De surcroît, en vertu du nouvel article 1515 al. 2, il n’est plus requis que la sentence soit traduite par un traducteur assermenté stricto sensu pour que celle-ci soit reconnue dans l’ordre juridique français. Cette nouveauté est destinée à faciliter la reconnaissance de la sentence rendue en matière d’arbitrage international.
4° Les voies de recours
Le décret permet de distinguer plus facilement les dispositions applicables aux sentences rendues en France et celles applicables aux sentences rendues à l’étranger (respectivement Section 1 – articles 1518 à 1524 et Section 2 – article 1525) tout en prévoyant des dispositions communes (Section 3 – articles 1526 à 1527).
Les sentences rendues en France peuvent être notifiées par une autre voie que la signification et, de même qu’en arbitrage interne, le délai de recours en annulation est donc de ce fait écourté.

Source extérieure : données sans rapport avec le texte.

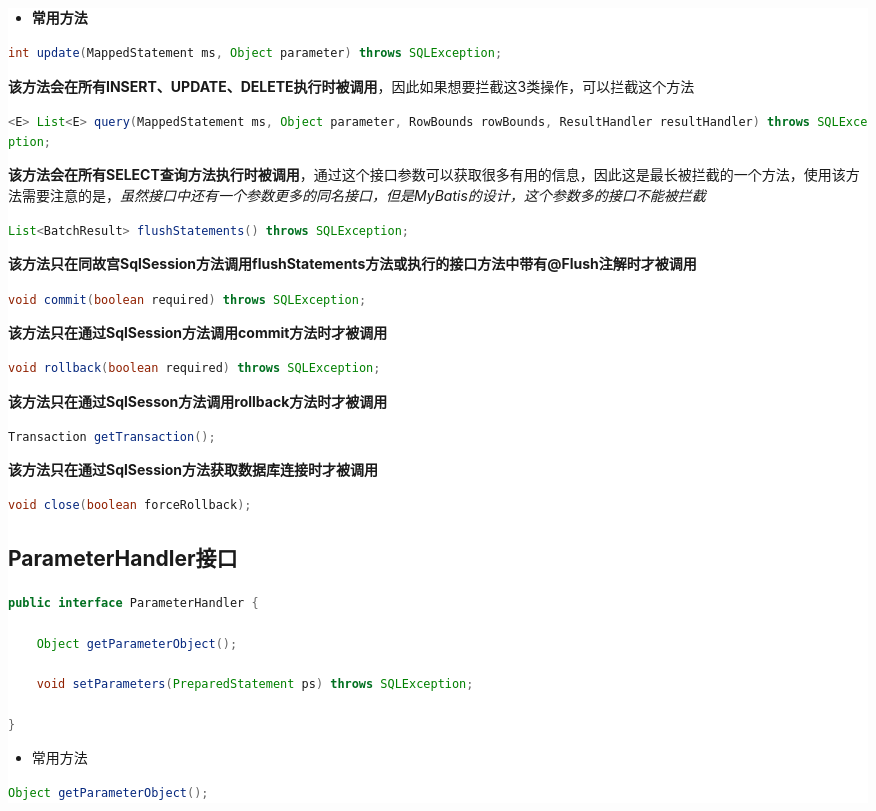 * **常用方法**

```java
int update(MappedStatement ms, Object parameter) throws SQLException;
```

**该方法会在所有INSERT、UPDATE、DELETE执行时被调用**，因此如果想要拦截这3类操作，可以拦截这个方法

```java
<E> List<E> query(MappedStatement ms, Object parameter, RowBounds rowBounds, ResultHandler resultHandler) throws SQLException;
```

**该方法会在所有SELECT查询方法执行时被调用**，通过这个接口参数可以获取很多有用的信息，因此这是最长被拦截的一个方法，使用该方法需要注意的是，*虽然接口中还有一个参数更多的同名接口，但是MyBatis的设计，这个参数多的接口不能被拦截*

```java
List<BatchResult> flushStatements() throws SQLException;
```

**该方法只在同故宫SqlSession方法调用flushStatements方法或执行的接口方法中带有@Flush注解时才被调用**

```java
void commit(boolean required) throws SQLException;
```

**该方法只在通过SqlSession方法调用commit方法时才被调用**

```java
void rollback(boolean required) throws SQLException;
```

**该方法只在通过SqlSesson方法调用rollback方法时才被调用**

```java
Transaction getTransaction();
```

**该方法只在通过SqlSession方法获取数据库连接时才被调用**

```java
void close(boolean forceRollback);
```

## ParameterHandler接口

```java
public interface ParameterHandler {

    Object getParameterObject();

    void setParameters(PreparedStatement ps) throws SQLException;

}
```

* 常用方法

```java
Object getParameterObject();
```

Une nouveauté d’importance est également la possibilité offerte aux parties de renoncer au recours en annulation conférée par le nouvel article 1522 : « Par convention spéciale, les parties peuvent à tout moment renoncer expressément au recours en annulation.
Dans ce cas, elles peuvent toujours faire appel de l'ordonnance d'exequatur pour l'un des motifs prévus à l'article 1520. (…) ». Cette modification renforce l’efficacité de la sentence arbitrale.
Enfin, le nouveau texte octroie expressément la possibilité de demander l’annulation lors de l’appel de l’ordonnance d’exequatur lorsque la sentence a été rendue en France (article 1523).
Alors qu’auparavant les recours à l’encontre de la sentence ou de l’ordonnance prononçant l’exequatur étaient suspensifs de l’exécution de la sentence (article 1506 ancien du CPC), le décret prévoit l’absence d’effet suspensif de l’appel et du recours en annulation sous la réserve que l’exécution ne soit pas de nature à léser gravement l’une des parties (article 1526). Dans cette hypothèse, le décret prévoit que la partie concernée peut alors saisir le premier président de la cour d’appel en référé aux fins d’arrêter ou d’aménager l’exécution de la sentence (article 1526). Là encore, le décret favorise l’efficacité de l’arbitrage international.
Les praticiens de l’arbitrage attendent donc avec impatience l’entrée en vigueur de ce décret prévue pour le 1er mai 2011.
Toutefois, c’est uniquement dans le cas des conventions d’arbitrage conclues après le 1er mai 2011 que le nouveau régime s’appliquera à l’ensemble de la procédure. En effet, pour les conventions d’arbitrage conclues avant le 1er mai 2011, il est prévu, dans les cas où la constitution du tribunal arbitral ou le prononcé de la sentence est postérieur au 1er mai 2011, l’application de certaines dispositions du nouveau régime seulement. Les conséquences de la cohabitation de ces textes restent à appréhender.